Description of the task:
Reproduce the first line of the material below and each line after it, exactly, through the line containing "4. And there", and give nothing more.

****************************************

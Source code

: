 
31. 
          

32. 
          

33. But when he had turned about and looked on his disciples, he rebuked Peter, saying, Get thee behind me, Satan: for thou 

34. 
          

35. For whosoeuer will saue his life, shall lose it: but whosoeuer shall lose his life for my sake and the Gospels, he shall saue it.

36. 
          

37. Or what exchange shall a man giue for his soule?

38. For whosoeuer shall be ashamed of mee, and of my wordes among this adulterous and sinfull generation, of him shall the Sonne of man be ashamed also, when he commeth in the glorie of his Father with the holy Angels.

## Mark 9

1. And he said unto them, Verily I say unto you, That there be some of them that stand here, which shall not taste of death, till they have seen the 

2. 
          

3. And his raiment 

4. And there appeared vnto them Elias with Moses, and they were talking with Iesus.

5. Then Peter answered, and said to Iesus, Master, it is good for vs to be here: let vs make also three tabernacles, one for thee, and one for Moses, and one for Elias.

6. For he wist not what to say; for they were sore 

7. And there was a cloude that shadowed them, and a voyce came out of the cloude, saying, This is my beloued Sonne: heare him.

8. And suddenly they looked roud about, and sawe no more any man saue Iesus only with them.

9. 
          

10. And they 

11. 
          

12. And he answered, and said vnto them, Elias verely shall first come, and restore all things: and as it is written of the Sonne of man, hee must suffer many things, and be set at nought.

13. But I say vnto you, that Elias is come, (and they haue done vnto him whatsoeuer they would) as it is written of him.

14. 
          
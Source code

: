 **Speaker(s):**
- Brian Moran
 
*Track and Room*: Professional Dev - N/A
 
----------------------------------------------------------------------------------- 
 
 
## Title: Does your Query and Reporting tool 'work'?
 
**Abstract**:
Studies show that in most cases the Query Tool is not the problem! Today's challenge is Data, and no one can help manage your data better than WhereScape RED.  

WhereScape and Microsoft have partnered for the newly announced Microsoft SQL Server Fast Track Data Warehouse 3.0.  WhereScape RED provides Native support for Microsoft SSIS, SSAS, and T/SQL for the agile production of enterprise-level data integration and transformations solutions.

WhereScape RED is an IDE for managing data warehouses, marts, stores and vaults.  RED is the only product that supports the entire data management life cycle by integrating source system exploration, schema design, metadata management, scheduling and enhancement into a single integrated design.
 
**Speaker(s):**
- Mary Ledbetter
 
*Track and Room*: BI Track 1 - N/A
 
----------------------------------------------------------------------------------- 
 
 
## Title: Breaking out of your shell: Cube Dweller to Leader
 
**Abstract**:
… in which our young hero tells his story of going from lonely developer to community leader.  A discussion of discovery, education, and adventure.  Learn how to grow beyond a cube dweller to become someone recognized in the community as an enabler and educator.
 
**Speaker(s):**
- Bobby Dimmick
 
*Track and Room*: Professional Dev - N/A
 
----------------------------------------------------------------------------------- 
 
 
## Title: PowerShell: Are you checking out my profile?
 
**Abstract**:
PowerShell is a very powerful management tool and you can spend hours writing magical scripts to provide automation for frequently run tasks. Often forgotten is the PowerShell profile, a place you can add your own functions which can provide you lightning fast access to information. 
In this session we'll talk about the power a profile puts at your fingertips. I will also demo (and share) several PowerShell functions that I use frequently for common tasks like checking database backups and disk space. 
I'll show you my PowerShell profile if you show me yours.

****************************************

Reply:
Source code

: 
31. 
          

32. 
          

33. But when he had turned about and looked on his disciples, he rebuked Peter, saying, Get thee behind me, Satan: for thou 

34. 
          

35. For whosoeuer will saue his life, shall lose it: but whosoeuer shall lose his life for my sake and the Gospels, he shall saue it.

36. 
          

37. Or what exchange shall a man giue for his soule?

38. For whosoeuer shall be ashamed of mee, and of my wordes among this adulterous and sinfull generation, of him shall the Sonne of man be ashamed also, when he commeth in the glorie of his Father with the holy Angels.

## Mark 9

1. And he said unto them, Verily I say unto you, That there be some of them that stand here, which shall not taste of death, till they have seen the 

2. 
          

3. And his raiment 

4. And there appeared vnto them Elias with Moses, and they were talking with Iesus.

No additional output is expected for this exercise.